Colourful opal fossils point to a diverse group of giant dinosaurs that shared Australia's terrain
- Written by Timothy Frauenfelder, PhD Candidate in Palaeontology, University of New England
North-central New South Wales today is known for its arid, drought-prone climate. During the Cretaceous period, however, it was a lush coastal floodplain with a high diversity of vertebrates including dinosaurs, crocodiles, turtles and soaring pterosaurs.
Karen Carr/Australian Museum, CC BY-NC-NDNew insights gleaned from opalised teeth, found near the town of Lightning Ridge, are now helping paint a picture of the most enormous dinosaurs to ever roam the planet: sauropods.
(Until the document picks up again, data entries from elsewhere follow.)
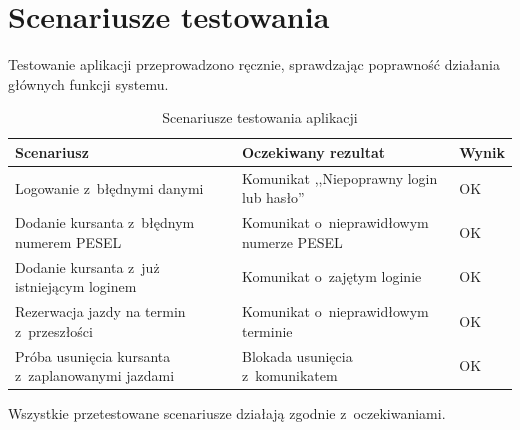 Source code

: \section{Scenariusze testowania}

Testowanie aplikacji przeprowadzono r\k{e}cznie, sprawdzaj\k{a}c poprawno\'{s}\'{c}
dzia\l{}ania g\l{}\'{o}wnych funkcji systemu.

\begin{table}[H]
\centering
\caption{Scenariusze testowania aplikacji}
\label{tab:testy}
\begin{tabularx}{\linewidth}{|X|X|l|}
\hline
\textbf{Scenariusz} & \textbf{Oczekiwany rezultat} & \textbf{Wynik} \\
\hline
Logowanie z~b\l{}\k{e}dnymi danymi & Komunikat ,,Niepoprawny login lub has\l{}o'' & OK \\
\hline
Dodanie kursanta z~b\l{}\k{e}dnym numerem PESEL & Komunikat o~nieprawid\l{}owym numerze PESEL & OK \\
\hline
Dodanie kursanta z~ju\.{z} istniej\k{a}cym loginem & Komunikat o~zaj\k{e}tym loginie & OK \\
\hline
Rezerwacja jazdy na termin z~przesz\l{}o\'{s}ci & Komunikat o~nieprawid\l{}owym terminie & OK \\
\hline
Pr\'{o}ba usuni\k{e}cia kursanta z~zaplanowanymi jazdami & Blokada usuni\k{e}cia z~komunikatem & OK \\
\hline
\end{tabularx}
\end{table}
\vspace{-\baselineskip}

Wszystkie przetestowane scenariusze dzia\l{}aj\k{a} zgodnie z~oczekiwaniami.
Our work, published today in the journal Lethaia, reveals up to three different sauropod species once lived in the region, feeding at different heights within the forest canopy.
Scintillating and sizeable specimens
Opalised fossils are natural casts made entirely out of opal. While they generally don’t preserve the original organism, they do preserve its shape.
In Lightning Ridge, opalised fossils are a rich source of palaeontological information. For decades, miners have excavated these fossils — including the sauropod teeth we studied — from deep underground its opal fields.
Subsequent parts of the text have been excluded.